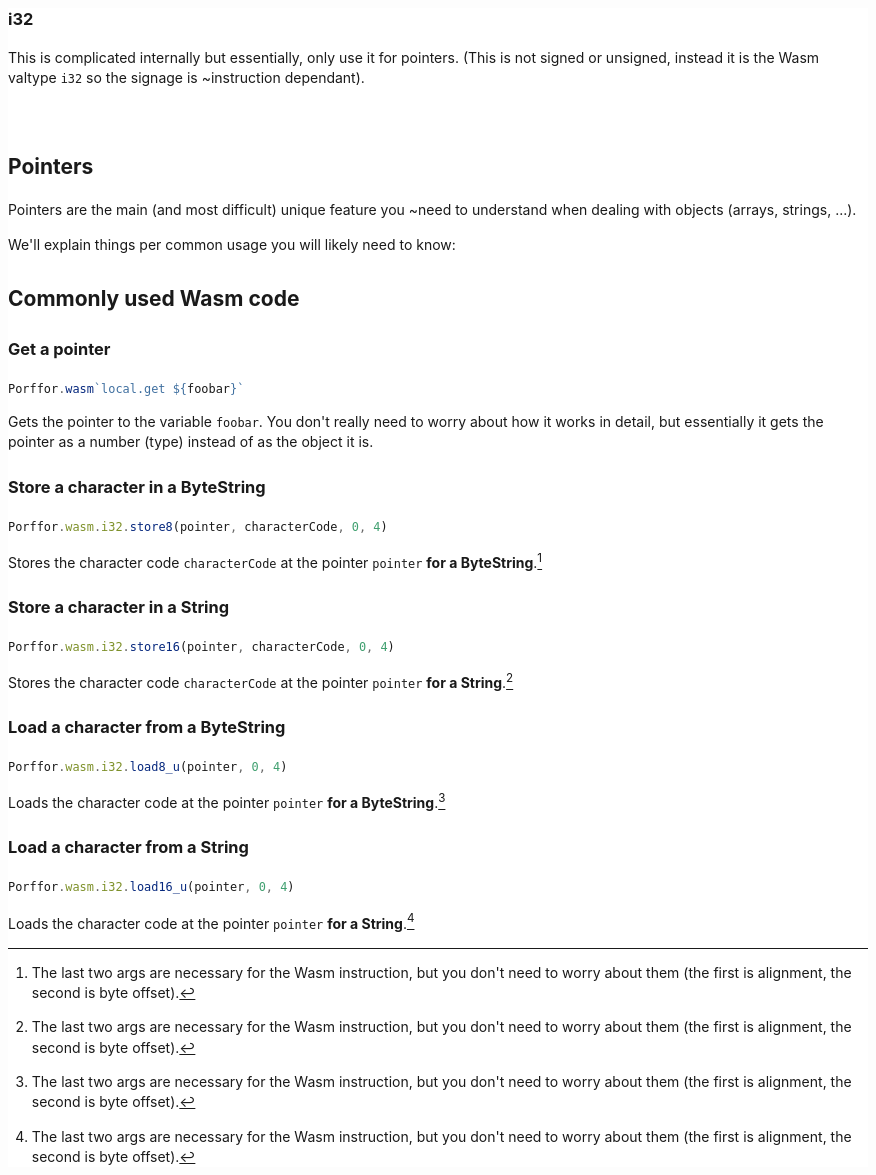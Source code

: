 ### i32

This is complicated internally but essentially, only use it for pointers. (This is not signed or unsigned, instead it is the Wasm valtype `i32` so the signage is ~instruction dependant).

<br>

## Pointers

Pointers are the main (and most difficult) unique feature you ~need to understand when dealing with objects (arrays, strings, ...).

We'll explain things per common usage you will likely need to know:

## Commonly used Wasm code

### Get a pointer

```js
Porffor.wasm`local.get ${foobar}`
```

Gets the pointer to the variable `foobar`. You don't really need to worry about how it works in detail, but essentially it gets the pointer as a number (type) instead of as the object it is.

### Store a character in a ByteString

```js
Porffor.wasm.i32.store8(pointer, characterCode, 0, 4)
```

Stores the character code `characterCode` at the pointer `pointer` **for a ByteString**.[^1]

### Store a character in a String

```js
Porffor.wasm.i32.store16(pointer, characterCode, 0, 4)
```

Stores the character code `characterCode` at the pointer `pointer` **for a String**.[^1]

### Load a character from a ByteString

```js
Porffor.wasm.i32.load8_u(pointer, 0, 4)
```

Loads the character code at the pointer `pointer` **for a ByteString**.[^1]

### Load a character from a String

```js
Porffor.wasm.i32.load16_u(pointer, 0, 4)
```

Loads the character code at the pointer `pointer` **for a String**.[^1]


[^1]: The last two args are necessary for the Wasm instruction, but you don't need to worry about them (the first is alignment, the second is byte offset).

*TASK PROMPT*. The records above need to be printed in full and exactly, without any of the pictures.

*WRITTEN SOLUTION*.
Source code

: ### i32

This is complicated internally but essentially, only use it for pointers. (This is not signed or unsigned, instead it is the Wasm valtype `i32` so the signage is ~instruction dependant).

<br>

## Pointers

Pointers are the main (and most difficult) unique feature you ~need to understand when dealing with objects (arrays, strings, ...).

We'll explain things per common usage you will likely need to know:

## Commonly used Wasm code

### Get a pointer

```js
Porffor.wasm`local.get ${foobar}`
```

Gets the pointer to the variable `foobar`. You don't really need to worry about how it works in detail, but essentially it gets the pointer as a number (type) instead of as the object it is.

### Store a character in a ByteString

```js
Porffor.wasm.i32.store8(pointer, characterCode, 0, 4)
```

Stores the character code `characterCode` at the pointer `pointer` **for a ByteString**.[^1]

### Store a character in a String

```js
Porffor.wasm.i32.store16(pointer, characterCode, 0, 4)
```

Stores the character code `characterCode` at the pointer `pointer` **for a String**.[^1]

### Load a character from a ByteString

```js
Porffor.wasm.i32.load8_u(pointer, 0, 4)
```

Loads the character code at the pointer `pointer` **for a ByteString**.[^1]

### Load a character from a String

```js
Porffor.wasm.i32.load16_u(pointer, 0, 4)
```

Loads the character code at the pointer `pointer` **for a String**.[^1]


[^1]: The last two args are necessary for the Wasm instruction, but you don't need to worry about them (the first is alignment, the second is byte offset).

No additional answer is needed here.